Your task
Exclude all pictures from your copy of the data below, which should otherwise match exactly.

Source material
-=-=-
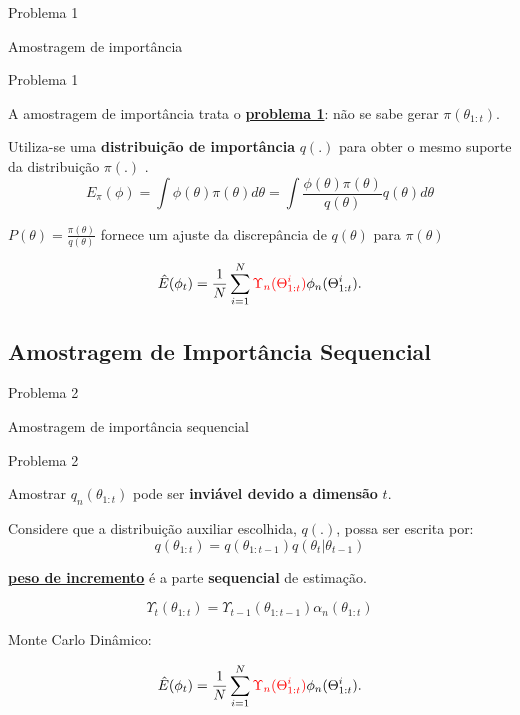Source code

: \documentclass{beamer}
\begin{document}
\begin{frame}{Problema 1}
    \begin{block}{}
      \Huge  Amostragem de importância
    \end{block}
\end{frame}


\begin{frame}{Problema 1}

A amostragem de importância trata o \textbf{\underline{problema 1}}: não se sabe gerar $\pi(\theta_{1:t})$.

\vspace{0.5cm}
\pause

Utiliza-se uma \textbf{distribuição de importância} $q(.)$ para obter o mesmo suporte da distribuição $\pi(.)$ .
$$
E_{\pi}(\phi)=\int \phi(\theta) \pi(\theta) d\theta = \int \frac{ \phi(\theta) \pi(\theta)}{q(\theta)} q(\theta) d\theta
$$

\pause
 $P(\theta) = \frac{\pi(\theta)}{q(\theta)}$  fornece um ajuste da discrepância de $q(\theta)$ para $\pi(\theta)$ 


$$
\hat{E}(\phi_t) = \frac{1}{N} \sum_{i=1}^N \textcolor{red}{\Upsilon_n(\Theta^i_{1:t})} \phi_n(\Theta^i_{1:t}).
$$


\end{frame}




\subsection{Amostragem de Importância Sequencial}

\begin{frame}{Problema 2}
    \begin{block}{}
      \Huge  Amostragem de importância sequencial
    \end{block}
\end{frame}




\begin{frame}{Problema 2}

Amostrar $q_n(\theta_{1:t})$ pode ser \textbf{inviável devido a dimensão} $t$.

\vspace{0.5cm}

\pause

Considere que a distribuição auxiliar escolhida, $q(.)$, possa ser escrita por:
$$ q(\theta_{1:t})  = q(\theta_{1:t-1})q(\theta_t|\theta_{t-1})$$

\vspace{0.5cm}

\pause

\underline{\textbf{peso de incremento}} é a parte \textbf{sequencial} de estimação.


$$
\Upsilon_t(\theta_{1:t}) = \Upsilon_{t-1}(\theta_{1:t-1}) \alpha_n(\theta_{1:t})
$$


Monte Carlo Dinâmico:

$$
\hat{E}(\phi_t) = \frac{1}{N} \sum_{i=1}^N \textcolor{red}{\Upsilon_n(\Theta^i_{1:t})} \phi_n(\Theta^i_{1:t}).
$$


\end{frame}
\end{document}
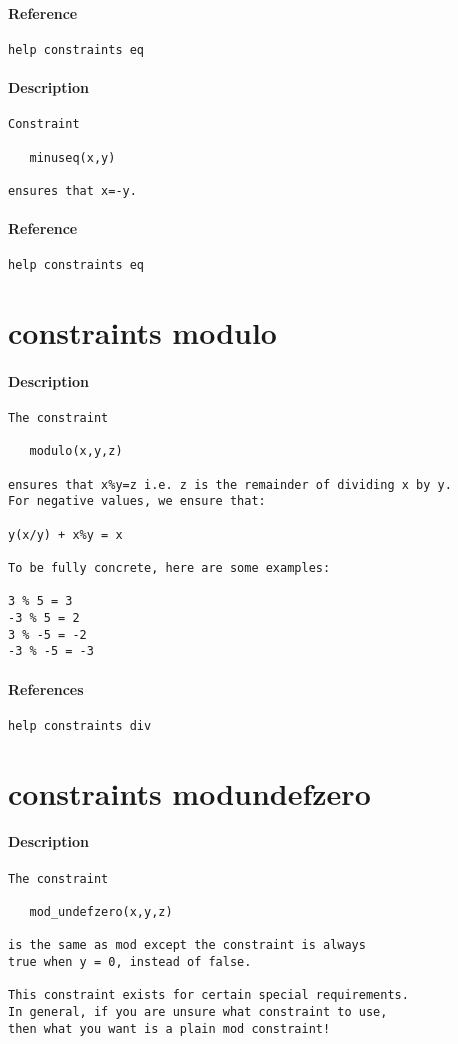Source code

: \paragraph{Reference}
{\footnotesize
\begin{verbatim}
help constraints eq
\end{verbatim}
}
\paragraph{Description}
{\footnotesize
\begin{verbatim}
Constraint

   minuseq(x,y)

ensures that x=-y.
\end{verbatim}
}
\paragraph{Reference}
{\footnotesize
\begin{verbatim}
help constraints eq
\end{verbatim}
}
\section{constraints modulo}
\paragraph{Description}
{\footnotesize
\begin{verbatim}
The constraint

   modulo(x,y,z)

ensures that x%y=z i.e. z is the remainder of dividing x by y.
For negative values, we ensure that:

y(x/y) + x%y = x

To be fully concrete, here are some examples:

3 % 5 = 3
-3 % 5 = 2
3 % -5 = -2
-3 % -5 = -3
\end{verbatim}
}
\paragraph{References}
{\footnotesize
\begin{verbatim}
help constraints div
\end{verbatim}
}
\section{constraints mod\textunderscore undefzero}
\paragraph{Description}
{\footnotesize
\begin{verbatim}
The constraint

   mod_undefzero(x,y,z)

is the same as mod except the constraint is always
true when y = 0, instead of false.

This constraint exists for certain special requirements.
In general, if you are unsure what constraint to use,
then what you want is a plain mod constraint!
\end{verbatim}
}
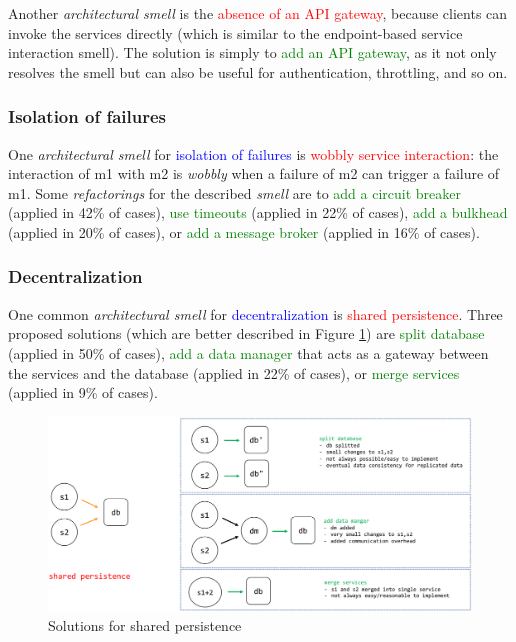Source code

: Another \textit{architectural smell} is the \textcolor{red}{absence of an API gateway}, because clients can invoke the services directly (which is similar to the endpoint-based service interaction smell). The solution is simply to \textcolor{green}{add an API gateway}, as it not only resolves the smell but can also be useful for authentication, throttling, and so on.

\newpage 

\subsubsection{Isolation of failures}

One \textit{architectural smell} for \textcolor{blue}{isolation of failures} is \textcolor{red}{wobbly service interaction}: the interaction of m1 with m2 is \textit{wobbly} when a failure of m2 can trigger a failure of m1. Some \textit{refactorings} for the described \textit{smell} are to \textcolor{green}{add a circuit breaker} (applied in 42\% of cases), \textcolor{green}{use timeouts} (applied in 22\% of cases), \textcolor{green}{add a bulkhead} (applied in 20\% of cases), or \textcolor{green}{add a message broker} (applied in 16\% of cases).

\subsubsection{Decentralization}

One common \textit{architectural smell} for \textcolor{blue}{decentralization} is \textcolor{red}{shared persistence}. Three proposed solutions (which are better described in Figure \ref{fig:shared_persistence}) are \textcolor{green}{split database} (applied in 50\% of cases), \textcolor{green}{add a data manager} that acts as a gateway between the services and the database (applied in 22\% of cases), or \textcolor{green}{merge services} (applied in 9\% of cases).

\begin{figure} [H]
    \centering
    \includegraphics[width=1\textwidth]{images/Microservices/shared_persistence.PNG}
    \caption{Solutions for shared persistence}
    \label{fig:shared_persistence}
\end{figure}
-=-=-
Solution for this task
Source code

: \documentclass{beamer}
\begin{document}
\begin{frame}{Problema 1}
    \begin{block}{}
      \Huge  Amostragem de importância
    \end{block}
\end{frame}


\begin{frame}{Problema 1}

A amostragem de importância trata o \textbf{\underline{problema 1}}: não se sabe gerar $\pi(\theta_{1:t})$.

\vspace{0.5cm}
\pause

Utiliza-se uma \textbf{distribuição de importância} $q(.)$ para obter o mesmo suporte da distribuição $\pi(.)$ .
$$
E_{\pi}(\phi)=\int \phi(\theta) \pi(\theta) d\theta = \int \frac{ \phi(\theta) \pi(\theta)}{q(\theta)} q(\theta) d\theta
$$

\pause
 $P(\theta) = \frac{\pi(\theta)}{q(\theta)}$  fornece um ajuste da discrepância de $q(\theta)$ para $\pi(\theta)$ 


$$
\hat{E}(\phi_t) = \frac{1}{N} \sum_{i=1}^N \textcolor{red}{\Upsilon_n(\Theta^i_{1:t})} \phi_n(\Theta^i_{1:t}).
$$


\end{frame}




\subsection{Amostragem de Importância Sequencial}

\begin{frame}{Problema 2}
    \begin{block}{}
      \Huge  Amostragem de importância sequencial
    \end{block}
\end{frame}




\begin{frame}{Problema 2}

Amostrar $q_n(\theta_{1:t})$ pode ser \textbf{inviável devido a dimensão} $t$.

\vspace{0.5cm}

\pause

Considere que a distribuição auxiliar escolhida, $q(.)$, possa ser escrita por:
$$ q(\theta_{1:t})  = q(\theta_{1:t-1})q(\theta_t|\theta_{t-1})$$

\vspace{0.5cm}

\pause

\underline{\textbf{peso de incremento}} é a parte \textbf{sequencial} de estimação.


$$
\Upsilon_t(\theta_{1:t}) = \Upsilon_{t-1}(\theta_{1:t-1}) \alpha_n(\theta_{1:t})
$$


Monte Carlo Dinâmico:

$$
\hat{E}(\phi_t) = \frac{1}{N} \sum_{i=1}^N \textcolor{red}{\Upsilon_n(\Theta^i_{1:t})} \phi_n(\Theta^i_{1:t}).
$$


\end{frame}
\end{document}
Source code

: \paragraph{Reference}
{\footnotesize
\begin{verbatim}
help constraints eq
\end{verbatim}
}
\paragraph{Description}
{\footnotesize
\begin{verbatim}
Constraint

   minuseq(x,y)

ensures that x=-y.
\end{verbatim}
}
\paragraph{Reference}
{\footnotesize
\begin{verbatim}
help constraints eq
\end{verbatim}
}
\section{constraints modulo}
\paragraph{Description}
{\footnotesize
\begin{verbatim}
The constraint

   modulo(x,y,z)

ensures that x%y=z i.e. z is the remainder of dividing x by y.
For negative values, we ensure that:

y(x/y) + x%y = x

To be fully concrete, here are some examples:

3 % 5 = 3
-3 % 5 = 2
3 % -5 = -2
-3 % -5 = -3
\end{verbatim}
}
\paragraph{References}
{\footnotesize
\begin{verbatim}
help constraints div
\end{verbatim}
}
\section{constraints mod\textunderscore undefzero}
\paragraph{Description}
{\footnotesize
\begin{verbatim}
The constraint

   mod_undefzero(x,y,z)

is the same as mod except the constraint is always
true when y = 0, instead of false.

This constraint exists for certain special requirements.
In general, if you are unsure what constraint to use,
then what you want is a plain mod constraint!
\end{verbatim}
}
Source code

: Another \textit{architectural smell} is the \textcolor{red}{absence of an API gateway}, because clients can invoke the services directly (which is similar to the endpoint-based service interaction smell). The solution is simply to \textcolor{green}{add an API gateway}, as it not only resolves the smell but can also be useful for authentication, throttling, and so on.

\newpage 

\subsubsection{Isolation of failures}

One \textit{architectural smell} for \textcolor{blue}{isolation of failures} is \textcolor{red}{wobbly service interaction}: the interaction of m1 with m2 is \textit{wobbly} when a failure of m2 can trigger a failure of m1. Some \textit{refactorings} for the described \textit{smell} are to \textcolor{green}{add a circuit breaker} (applied in 42\% of cases), \textcolor{green}{use timeouts} (applied in 22\% of cases), \textcolor{green}{add a bulkhead} (applied in 20\% of cases), or \textcolor{green}{add a message broker} (applied in 16\% of cases).

\subsubsection{Decentralization}

One common \textit{architectural smell} for \textcolor{blue}{decentralization} is \textcolor{red}{shared persistence}. Three proposed solutions (which are better described in Figure \ref{fig:shared_persistence}) are \textcolor{green}{split database} (applied in 50\% of cases), \textcolor{green}{add a data manager} that acts as a gateway between the services and the database (applied in 22\% of cases), or \textcolor{green}{merge services} (applied in 9\% of cases).

\begin{figure} [H]
    \centering
    \includegraphics[width=1\textwidth]{images/Microservices/shared_persistence.PNG}
    \caption{Solutions for shared persistence}
    \label{fig:shared_persistence}
\end{figure}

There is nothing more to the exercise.